The main character of the film, Joe, is a self-proclaimed nymphomaniac, and the film begins with her saying she is a truly horrible person who does not deserve to be alive. She then goes on to tell a man, Seligman, who found her in an alley about the illicit sexual exploits that make up her life.  He continually asserts that her guilt is misguided and that were she a man, she would not have been punished the way she was. This is a perspective not many films include.

For example, as a teenager Joe and her best friend B have a competition to see how many people they can have sex with while on a single train ride.
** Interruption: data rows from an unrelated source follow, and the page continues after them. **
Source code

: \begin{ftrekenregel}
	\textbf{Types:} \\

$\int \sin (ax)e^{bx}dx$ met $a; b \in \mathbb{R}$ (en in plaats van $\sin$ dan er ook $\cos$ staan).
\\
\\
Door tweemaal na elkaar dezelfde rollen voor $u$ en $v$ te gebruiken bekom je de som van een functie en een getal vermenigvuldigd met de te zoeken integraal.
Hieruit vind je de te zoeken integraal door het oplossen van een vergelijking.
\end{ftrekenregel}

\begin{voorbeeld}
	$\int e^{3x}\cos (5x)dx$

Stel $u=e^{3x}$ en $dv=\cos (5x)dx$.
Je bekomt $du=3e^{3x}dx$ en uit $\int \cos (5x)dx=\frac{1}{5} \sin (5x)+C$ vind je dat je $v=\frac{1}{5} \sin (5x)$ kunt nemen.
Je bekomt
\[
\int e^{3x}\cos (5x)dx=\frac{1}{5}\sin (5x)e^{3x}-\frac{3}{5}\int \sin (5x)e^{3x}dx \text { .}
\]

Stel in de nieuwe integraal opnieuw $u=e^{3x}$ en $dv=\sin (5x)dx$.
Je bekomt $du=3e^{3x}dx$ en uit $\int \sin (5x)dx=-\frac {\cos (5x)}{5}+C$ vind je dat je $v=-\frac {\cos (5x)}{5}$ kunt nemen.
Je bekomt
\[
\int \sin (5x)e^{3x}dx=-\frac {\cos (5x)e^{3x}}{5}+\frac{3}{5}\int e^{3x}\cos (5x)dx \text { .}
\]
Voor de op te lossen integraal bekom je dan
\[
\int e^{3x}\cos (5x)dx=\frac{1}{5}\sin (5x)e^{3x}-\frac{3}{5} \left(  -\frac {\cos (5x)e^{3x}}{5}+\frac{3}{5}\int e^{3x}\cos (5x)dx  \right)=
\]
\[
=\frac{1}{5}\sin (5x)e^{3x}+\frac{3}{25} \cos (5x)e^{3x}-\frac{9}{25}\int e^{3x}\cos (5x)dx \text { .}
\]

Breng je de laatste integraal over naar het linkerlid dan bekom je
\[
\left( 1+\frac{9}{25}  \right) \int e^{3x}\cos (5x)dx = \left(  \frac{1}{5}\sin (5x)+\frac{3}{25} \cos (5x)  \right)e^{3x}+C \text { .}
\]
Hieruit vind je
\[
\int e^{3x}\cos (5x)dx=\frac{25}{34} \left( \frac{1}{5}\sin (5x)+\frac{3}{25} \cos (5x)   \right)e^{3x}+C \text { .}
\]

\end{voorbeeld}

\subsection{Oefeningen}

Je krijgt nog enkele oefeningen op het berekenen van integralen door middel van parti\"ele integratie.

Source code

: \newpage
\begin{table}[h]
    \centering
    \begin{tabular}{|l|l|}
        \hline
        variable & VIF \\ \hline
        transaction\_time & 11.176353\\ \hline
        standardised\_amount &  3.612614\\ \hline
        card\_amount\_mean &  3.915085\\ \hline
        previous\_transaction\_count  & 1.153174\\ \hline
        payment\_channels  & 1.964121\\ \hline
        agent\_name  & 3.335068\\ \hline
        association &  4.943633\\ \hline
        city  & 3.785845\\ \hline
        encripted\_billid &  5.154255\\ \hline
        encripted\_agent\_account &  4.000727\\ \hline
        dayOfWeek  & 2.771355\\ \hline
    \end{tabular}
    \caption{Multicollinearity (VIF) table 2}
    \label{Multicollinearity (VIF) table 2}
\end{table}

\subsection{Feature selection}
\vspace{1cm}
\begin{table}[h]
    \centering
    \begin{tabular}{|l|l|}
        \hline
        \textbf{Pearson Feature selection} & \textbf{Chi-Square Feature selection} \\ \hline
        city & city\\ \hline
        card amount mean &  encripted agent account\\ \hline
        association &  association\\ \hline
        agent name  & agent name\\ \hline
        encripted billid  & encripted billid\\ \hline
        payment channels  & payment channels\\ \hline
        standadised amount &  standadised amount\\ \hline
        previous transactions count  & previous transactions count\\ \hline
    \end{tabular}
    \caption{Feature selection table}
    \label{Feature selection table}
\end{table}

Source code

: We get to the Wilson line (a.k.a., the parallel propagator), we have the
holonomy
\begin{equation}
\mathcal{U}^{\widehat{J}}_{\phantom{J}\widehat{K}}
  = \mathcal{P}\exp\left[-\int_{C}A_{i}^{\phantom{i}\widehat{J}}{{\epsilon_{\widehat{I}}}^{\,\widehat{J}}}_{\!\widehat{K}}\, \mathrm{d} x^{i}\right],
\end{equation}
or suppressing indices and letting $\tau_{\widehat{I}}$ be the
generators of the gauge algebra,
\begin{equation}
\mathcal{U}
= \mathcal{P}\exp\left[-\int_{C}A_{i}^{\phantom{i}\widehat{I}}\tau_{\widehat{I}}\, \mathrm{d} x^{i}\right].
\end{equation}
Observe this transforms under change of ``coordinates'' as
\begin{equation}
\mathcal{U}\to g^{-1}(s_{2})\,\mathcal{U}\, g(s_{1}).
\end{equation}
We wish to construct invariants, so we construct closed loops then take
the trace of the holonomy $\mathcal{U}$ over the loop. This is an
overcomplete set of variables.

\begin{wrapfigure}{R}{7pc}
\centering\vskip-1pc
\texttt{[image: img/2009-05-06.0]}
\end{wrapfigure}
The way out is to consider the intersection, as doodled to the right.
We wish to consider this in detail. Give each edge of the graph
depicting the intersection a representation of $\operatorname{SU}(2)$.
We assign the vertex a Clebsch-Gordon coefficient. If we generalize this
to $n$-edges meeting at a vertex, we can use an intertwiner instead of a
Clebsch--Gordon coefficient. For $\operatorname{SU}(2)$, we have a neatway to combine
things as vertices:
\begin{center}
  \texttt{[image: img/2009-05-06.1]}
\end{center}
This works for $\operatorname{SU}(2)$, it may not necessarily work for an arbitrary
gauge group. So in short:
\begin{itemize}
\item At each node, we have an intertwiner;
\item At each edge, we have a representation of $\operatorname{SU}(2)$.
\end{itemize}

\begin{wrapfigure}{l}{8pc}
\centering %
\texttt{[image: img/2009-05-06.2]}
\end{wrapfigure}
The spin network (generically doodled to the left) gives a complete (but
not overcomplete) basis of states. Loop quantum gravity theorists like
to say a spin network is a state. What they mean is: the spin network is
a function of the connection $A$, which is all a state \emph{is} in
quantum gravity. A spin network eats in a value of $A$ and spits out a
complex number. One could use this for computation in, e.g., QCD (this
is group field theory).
The way Joe describes it is a morally corrupt disgusting act, whereas Seligman points out that were a man searching for sex on a train, and pursuing multiple women, no one would even think twice about it.

Another way the film points out this double standard is when Joe leaves her family when she cannot stay loyal to her husband and is made to feel like a horrible person for this, while many men even in the movie leave their spouse and child due to infidelity. Because she is a woman and a mother, her leaving her family is particularly horrible. This too, Seligman points out.

Overall, to see a woman talk this openly and explicitly about sex, and be supported for it, is a bold statement for a film to make.